WHAT YOU ARE ASKED TO DO:
Below are some entries. Copy each line that holds the string "science".

[Dataset records]
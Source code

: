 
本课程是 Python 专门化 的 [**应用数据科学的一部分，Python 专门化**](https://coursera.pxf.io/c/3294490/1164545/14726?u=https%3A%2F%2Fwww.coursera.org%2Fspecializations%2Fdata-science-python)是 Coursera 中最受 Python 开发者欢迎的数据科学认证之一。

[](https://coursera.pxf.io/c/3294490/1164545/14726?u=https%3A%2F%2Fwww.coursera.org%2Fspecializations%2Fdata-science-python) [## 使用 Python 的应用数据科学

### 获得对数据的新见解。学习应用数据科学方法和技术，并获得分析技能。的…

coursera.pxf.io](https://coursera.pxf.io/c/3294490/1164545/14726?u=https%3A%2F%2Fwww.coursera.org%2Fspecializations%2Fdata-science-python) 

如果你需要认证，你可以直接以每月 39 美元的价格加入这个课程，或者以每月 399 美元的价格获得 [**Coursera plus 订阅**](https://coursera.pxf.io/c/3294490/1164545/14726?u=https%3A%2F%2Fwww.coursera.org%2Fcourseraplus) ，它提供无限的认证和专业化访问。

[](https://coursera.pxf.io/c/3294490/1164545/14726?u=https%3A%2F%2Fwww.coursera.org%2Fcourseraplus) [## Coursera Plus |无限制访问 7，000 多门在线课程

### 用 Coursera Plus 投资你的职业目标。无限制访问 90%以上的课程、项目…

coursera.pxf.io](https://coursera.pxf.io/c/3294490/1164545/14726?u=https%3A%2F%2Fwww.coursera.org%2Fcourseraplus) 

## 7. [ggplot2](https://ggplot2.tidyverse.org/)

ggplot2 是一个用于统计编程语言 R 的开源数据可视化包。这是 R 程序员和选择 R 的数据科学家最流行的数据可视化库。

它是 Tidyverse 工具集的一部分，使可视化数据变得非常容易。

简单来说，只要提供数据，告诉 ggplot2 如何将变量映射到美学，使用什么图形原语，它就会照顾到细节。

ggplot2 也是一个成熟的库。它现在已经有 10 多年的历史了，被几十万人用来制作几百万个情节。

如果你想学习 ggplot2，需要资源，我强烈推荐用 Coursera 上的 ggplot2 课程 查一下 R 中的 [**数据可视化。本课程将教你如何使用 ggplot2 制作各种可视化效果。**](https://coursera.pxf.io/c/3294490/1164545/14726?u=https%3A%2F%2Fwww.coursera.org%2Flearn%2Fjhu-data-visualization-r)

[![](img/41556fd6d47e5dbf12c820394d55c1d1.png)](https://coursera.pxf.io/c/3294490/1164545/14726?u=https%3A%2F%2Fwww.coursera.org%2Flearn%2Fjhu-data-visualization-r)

==

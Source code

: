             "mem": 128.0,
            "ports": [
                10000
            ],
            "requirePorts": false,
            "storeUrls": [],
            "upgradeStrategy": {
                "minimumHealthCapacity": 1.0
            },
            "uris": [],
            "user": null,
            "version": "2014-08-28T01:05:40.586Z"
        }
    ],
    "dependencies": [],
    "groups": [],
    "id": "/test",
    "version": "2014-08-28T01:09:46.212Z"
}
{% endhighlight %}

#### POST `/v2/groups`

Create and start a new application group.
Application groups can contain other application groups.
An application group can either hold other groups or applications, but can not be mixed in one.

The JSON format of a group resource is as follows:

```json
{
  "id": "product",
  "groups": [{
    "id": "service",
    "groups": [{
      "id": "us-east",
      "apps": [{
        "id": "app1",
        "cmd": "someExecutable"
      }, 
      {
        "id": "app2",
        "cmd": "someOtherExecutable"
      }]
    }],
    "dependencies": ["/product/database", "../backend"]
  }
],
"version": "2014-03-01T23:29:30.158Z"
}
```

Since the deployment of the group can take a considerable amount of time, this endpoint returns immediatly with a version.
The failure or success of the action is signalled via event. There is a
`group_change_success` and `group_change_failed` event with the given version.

REPLY TO THE EXERCISE:
本课程是 Python 专门化 的 [**应用数据科学的一部分，Python 专门化**](https://coursera.pxf.io/c/3294490/1164545/14726?u=https%3A%2F%2Fwww.coursera.org%2Fspecializations%2Fdata-science-python)是 Coursera 中最受 Python 开发者欢迎的数据科学认证之一。
[](https://coursera.pxf.io/c/3294490/1164545/14726?u=https%3A%2F%2Fwww.coursera.org%2Fspecializations%2Fdata-science-python) [## 使用 Python 的应用数据科学
coursera.pxf.io](https://coursera.pxf.io/c/3294490/1164545/14726?u=https%3A%2F%2Fwww.coursera.org%2Fspecializations%2Fdata-science-python) 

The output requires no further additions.